Orphan Well Update December 2023


Dec 12, 2023

Methane Mandates: Growing Concerns About Methane Emissions

The recent announcement of new U.S. Environmental Protection Agency (EPA) rules around methane emissions and talk of emissions at the COP28 meeting in Dubai show that environmental groups, government officials, and the oil and gas industry are taking methane emissions more seriously. In the United States, state agencies are continuing their progress in plugging orphan oil and gas wells.
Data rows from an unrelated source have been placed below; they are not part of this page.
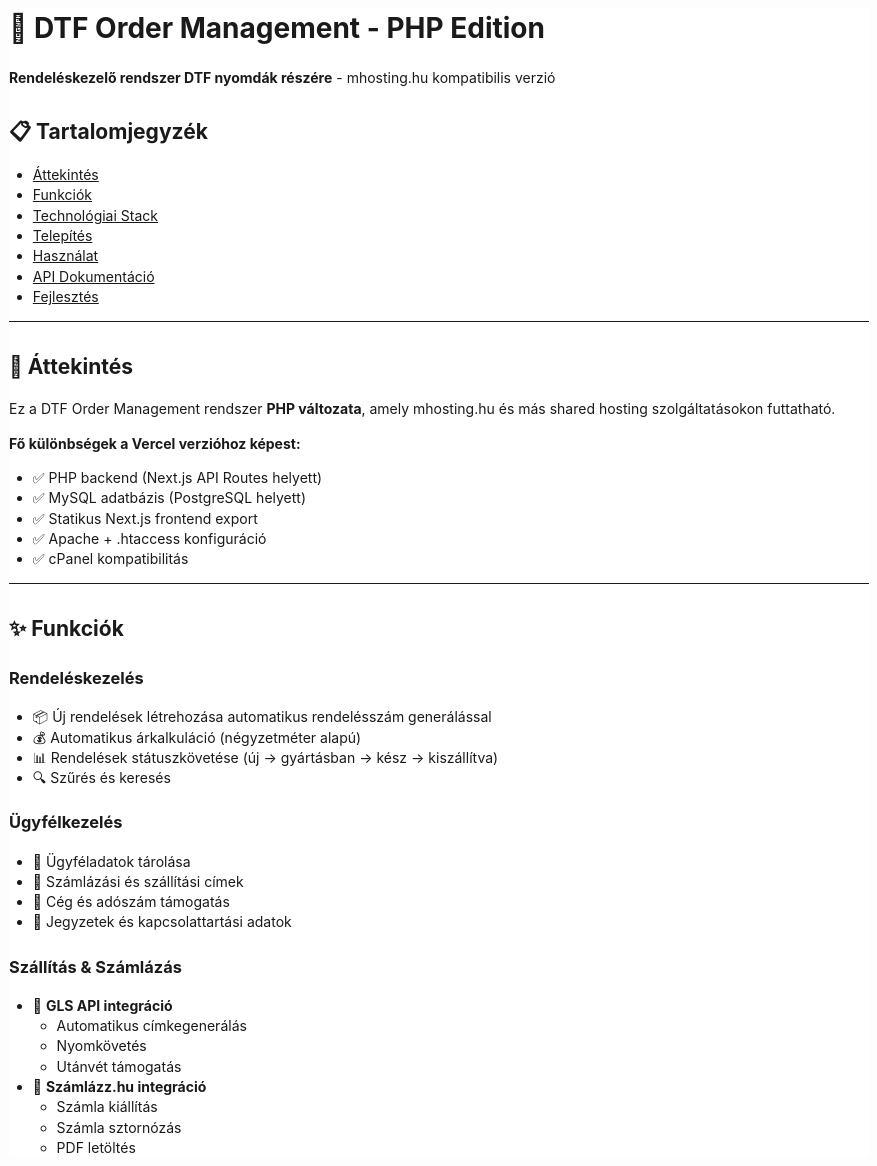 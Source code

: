 # 🎨 DTF Order Management - PHP Edition

**Rendeléskezelő rendszer DTF nyomdák részére** - mhosting.hu kompatibilis verzió

## 📋 Tartalomjegyzék

- [Áttekintés](#áttekintés)
- [Funkciók](#funkciók)
- [Technológiai Stack](#technológiai-stack)
- [Telepítés](#telepítés)
- [Használat](#használat)
- [API Dokumentáció](#api-dokumentáció)
- [Fejlesztés](#fejlesztés)

---

## 🎯 Áttekintés

Ez a DTF Order Management rendszer **PHP változata**, amely mhosting.hu és más shared hosting szolgáltatásokon futtatható.

**Fő különbségek a Vercel verzióhoz képest:**
- ✅ PHP backend (Next.js API Routes helyett)
- ✅ MySQL adatbázis (PostgreSQL helyett)
- ✅ Statikus Next.js frontend export
- ✅ Apache + .htaccess konfiguráció
- ✅ cPanel kompatibilitás

---

## ✨ Funkciók

### Rendeléskezelés
- 📦 Új rendelések létrehozása automatikus rendelésszám generálással
- 💰 Automatikus árkalkuláció (négyzetméter alapú)
- 📊 Rendelések státuszkövetése (új → gyártásban → kész → kiszállítva)
- 🔍 Szűrés és keresés

### Ügyfélkezelés
- 👥 Ügyféladatok tárolása
- 📍 Számlázási és szállítási címek
- 🏢 Cég és adószám támogatás
- 📝 Jegyzetek és kapcsolattartási adatok

### Szállítás & Számlázás
- 🚚 **GLS API integráció**
  - Automatikus címkegenerálás
  - Nyomkövetés
  - Utánvét támogatás
- 🧾 **Számlázz.hu integráció**
  - Számla kiállítás
  - Számla sztornózás
  - PDF letöltés
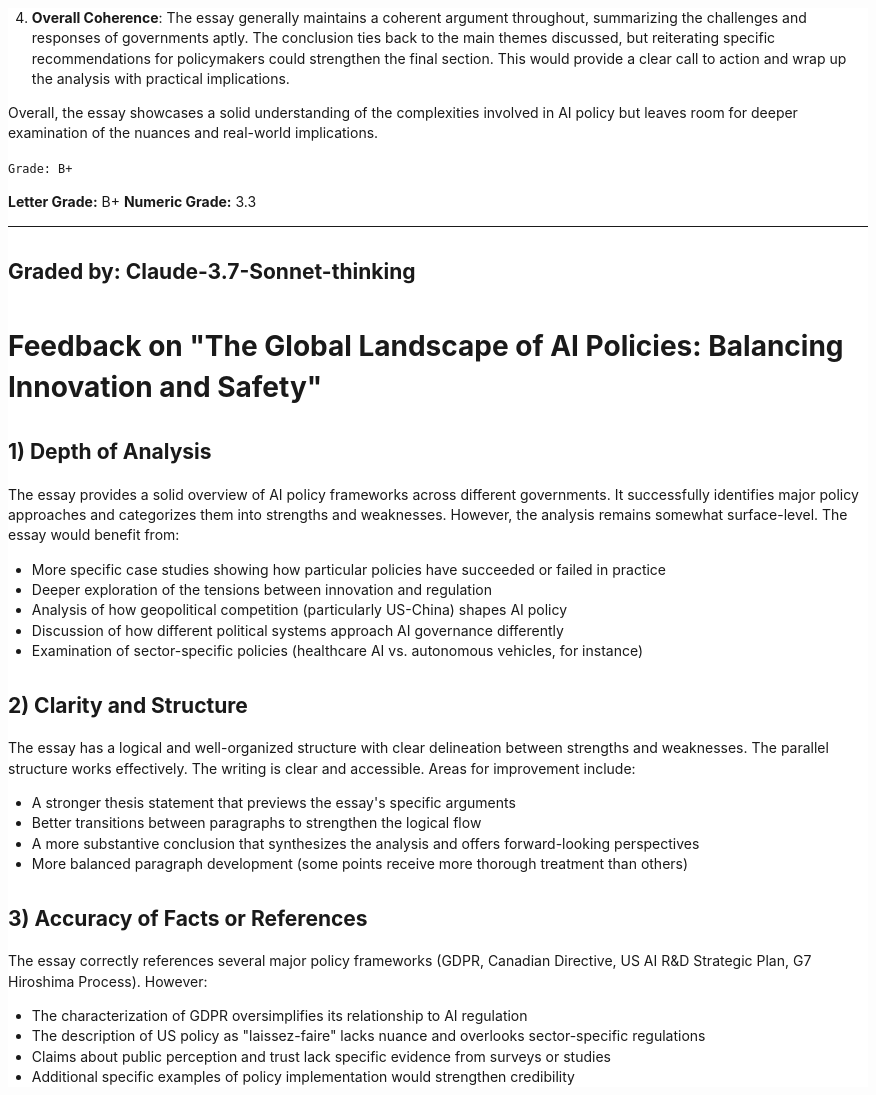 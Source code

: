 4. **Overall Coherence**: The essay generally maintains a coherent argument throughout, summarizing the challenges and responses of governments aptly. The conclusion ties back to the main themes discussed, but reiterating specific recommendations for policymakers could strengthen the final section. This would provide a clear call to action and wrap up the analysis with practical implications.

Overall, the essay showcases a solid understanding of the complexities involved in AI policy but leaves room for deeper examination of the nuances and real-world implications.

```
Grade: B+
```

**Letter Grade:** B+
**Numeric Grade:** 3.3

---

## Graded by: Claude-3.7-Sonnet-thinking

# Feedback on "The Global Landscape of AI Policies: Balancing Innovation and Safety"

## 1) Depth of Analysis
The essay provides a solid overview of AI policy frameworks across different governments. It successfully identifies major policy approaches and categorizes them into strengths and weaknesses. However, the analysis remains somewhat surface-level. The essay would benefit from:
- More specific case studies showing how particular policies have succeeded or failed in practice
- Deeper exploration of the tensions between innovation and regulation
- Analysis of how geopolitical competition (particularly US-China) shapes AI policy
- Discussion of how different political systems approach AI governance differently
- Examination of sector-specific policies (healthcare AI vs. autonomous vehicles, for instance)

## 2) Clarity and Structure
The essay has a logical and well-organized structure with clear delineation between strengths and weaknesses. The parallel structure works effectively. The writing is clear and accessible. Areas for improvement include:
- A stronger thesis statement that previews the essay's specific arguments
- Better transitions between paragraphs to strengthen the logical flow
- A more substantive conclusion that synthesizes the analysis and offers forward-looking perspectives
- More balanced paragraph development (some points receive more thorough treatment than others)

## 3) Accuracy of Facts or References
The essay correctly references several major policy frameworks (GDPR, Canadian Directive, US AI R&D Strategic Plan, G7 Hiroshima Process). However:
- The characterization of GDPR oversimplifies its relationship to AI regulation
- The description of US policy as "laissez-faire" lacks nuance and overlooks sector-specific regulations
- Claims about public perception and trust lack specific evidence from surveys or studies
- Additional specific examples of policy implementation would strengthen credibility
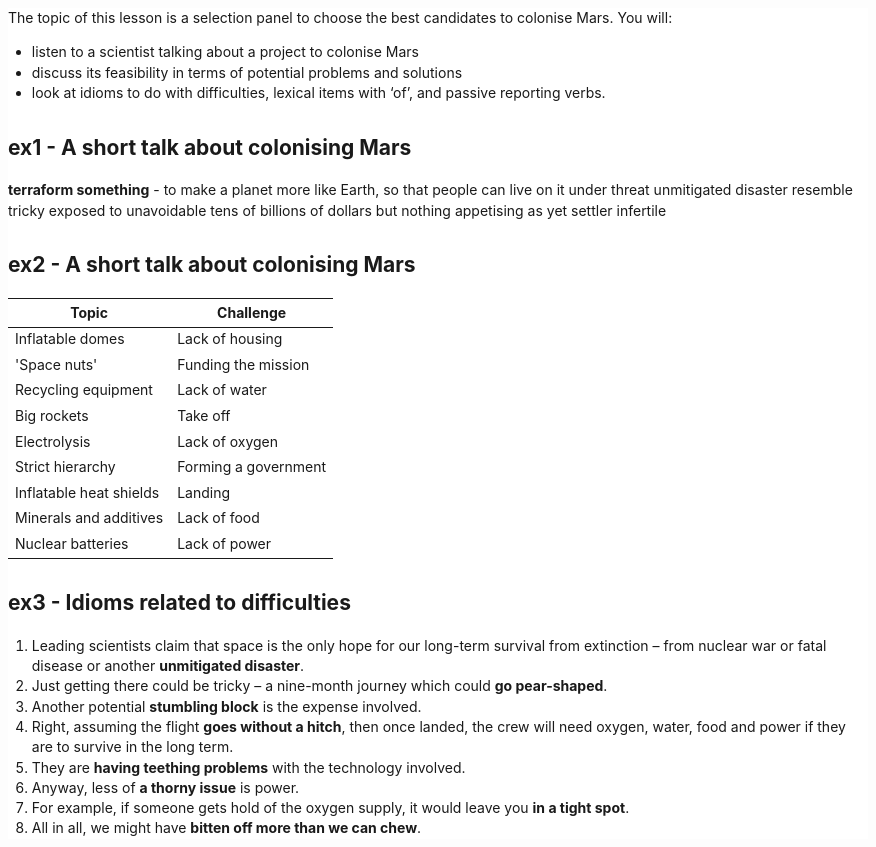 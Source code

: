 
The topic of this lesson is a selection panel to choose the best candidates to colonise Mars. You will:

- listen to a scientist talking about a project to colonise Mars
- discuss its feasibility in terms of potential problems and solutions
- look at idioms to do with difficulties, lexical items with ‘of’, and passive reporting verbs.


## ex1 - A short talk about colonising Mars

**terraform something** - to make a planet more like Earth, so that people can live on it
under threat
unmitigated disaster
resemble
tricky
exposed to
unavoidable
tens of billions of dollars
but nothing appetising as yet
settler
infertile
## ex2 - A short talk about colonising Mars

| Topic                   | Challenge            |
| ----------------------- | -------------------- |
| Inflatable domes        | Lack of housing      |
| 'Space nuts'            | Funding the mission  |
| Recycling equipment     | Lack of water        |
| Big rockets             | Take off             |
| Electrolysis            | Lack of oxygen       |
| Strict hierarchy        | Forming a government |
| Inflatable heat shields | Landing              |
| Minerals and additives  | Lack of food         |
| Nuclear batteries       | Lack of power        |

## ex3 - Idioms related to difficulties

1. Leading scientists claim that space is the only hope for our long-term survival from extinction – from nuclear war or fatal disease or another **unmitigated disaster**.
2. Just getting there could be tricky – a nine-month journey which could **go pear-shaped**.
3. Another potential **stumbling block** is the expense involved.
4. Right, assuming the flight **goes without a hitch**, then once landed, the crew will need oxygen, water, food and power if they are to survive in the long term.
5. They are **having teething problems** with the technology involved.
6. Anyway, less of **a thorny issue** is power.
7. For example, if someone gets hold of the oxygen supply, it would leave you **in a tight spot**.
8. All in all, we might have **bitten off more than we can chew**.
Although states have been plugging orphan wells for years, work has been slow in the past due to limited funds and personnel. Federal money made available through the Bipartisan Infrastructure Law and additional grant programs have accelerated well plugging efforts, though some express concerns about what will happen when those funds have been spent.

New York

New York’s Department of Environmental Conservation (NYDEC) recently announced the first plugging of a gas well using federal funds. The well plugged using federal funding is in Erie county, one of a handful of New York counties that have thousands of oil and gas wells. The state has already plugged many wells, including nearly 300 in one county alone, since 2017.

West Virginia

West Virginia’s Department of Environmental Protection (WVDEP) is planning to plug about 1,700 orphan oil and gas wells in the state thanks to federal money. West Virginia is one of the states awarded additional grant money, with $25 million in the first round. The state expects to receive $117 million in total grant funding, with the possibility of an additional $70 million later. Plugging 1,700 wells would be a notable increase in well-plugging work for the agency; which plugged six wells in fiscal year 2022, and 22 wells in fiscal year 2023. However, plugging 1,700 wells would only account for roughly one-fourth of the orphaned wells in the state.


The State of Kansas has also been making progress in plugging orphaned wells after delays due to the COVID-19 pandemic. Officials in Kansas started plugging orphaned wells decades ago in the 1990s, primarily relying on fees from oil and gas operators in the state. However, much like other states, Kansas expects to dramatically speed up the process with a $25 million federal grant. Kansas’ well plugging program has plugged just over 1,700 wells to date, with 93 plugged in fiscal year 2023 alone. By early 2024, Kansas expects to have plugged around 2,500 wells in total.


Indiana is another state that has seen its well-plugging work accelerate thanks to federal funding. Since receiving an initial $25 million in federal money, the state’s Department of Natural Resources (InDNR) has plugged around 200 wells. The agency projects that it will be able to plug an additional 360 orphaned wells by the end of 2024. This is a dramatic increase from the 15 to 20 wells the state could plug in a typical year. Additional rounds of federal grants amounting to more than $30 million could help Indiana plug a majority of the state’s remaining orphaned wells.


The Lousiana Department of Natural Resources Office of Conservation (LDNR) has contracted plugging of approximately 500 wells this year and recently finalized new rules to prevent additional orphan wells from accumulating in the state. The new rule puts limitations on extensions of future utility status and increases fees on wells that have been inactive/unplugged for five or more years. The rule is intended to encourage plugging of some ~ 17,000 non-productive wells in the state that are currently registered as having future utility. The new rule also reduces fees for operators that plug 10 or more wells each year, in an effort to incentivize increased abandonment activity. By enacting the new rule Louisiana is now eligible for up to $70 million more in federal funding.